Dataset entries
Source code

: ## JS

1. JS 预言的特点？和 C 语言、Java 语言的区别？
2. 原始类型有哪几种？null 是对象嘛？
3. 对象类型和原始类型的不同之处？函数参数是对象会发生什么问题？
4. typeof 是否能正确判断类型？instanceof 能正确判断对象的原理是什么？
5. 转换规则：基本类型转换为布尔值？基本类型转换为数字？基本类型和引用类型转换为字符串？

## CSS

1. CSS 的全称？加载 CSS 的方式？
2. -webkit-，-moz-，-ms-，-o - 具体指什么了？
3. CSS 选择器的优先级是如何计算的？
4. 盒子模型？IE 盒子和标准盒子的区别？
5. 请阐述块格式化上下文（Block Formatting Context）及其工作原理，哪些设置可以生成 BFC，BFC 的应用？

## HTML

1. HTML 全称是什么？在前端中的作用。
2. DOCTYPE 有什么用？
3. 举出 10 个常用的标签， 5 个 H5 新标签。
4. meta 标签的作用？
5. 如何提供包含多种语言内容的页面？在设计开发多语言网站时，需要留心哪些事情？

**EXERCISE:**
Word for word, retype all of the entries above.

**SOLUTION BELOW:**
Source code

: ## JS

1. JS 预言的特点？和 C 语言、Java 语言的区别？
2. 原始类型有哪几种？null 是对象嘛？
3. 对象类型和原始类型的不同之处？函数参数是对象会发生什么问题？
4. typeof 是否能正确判断类型？instanceof 能正确判断对象的原理是什么？
5. 转换规则：基本类型转换为布尔值？基本类型转换为数字？基本类型和引用类型转换为字符串？

## CSS

1. CSS 的全称？加载 CSS 的方式？
2. -webkit-，-moz-，-ms-，-o - 具体指什么了？
3. CSS 选择器的优先级是如何计算的？
4. 盒子模型？IE 盒子和标准盒子的区别？
5. 请阐述块格式化上下文（Block Formatting Context）及其工作原理，哪些设置可以生成 BFC，BFC 的应用？

## HTML

1. HTML 全称是什么？在前端中的作用。
2. DOCTYPE 有什么用？
3. 举出 10 个常用的标签， 5 个 H5 新标签。
4. meta 标签的作用？
5. 如何提供包含多种语言内容的页面？在设计开发多语言网站时，需要留心哪些事情？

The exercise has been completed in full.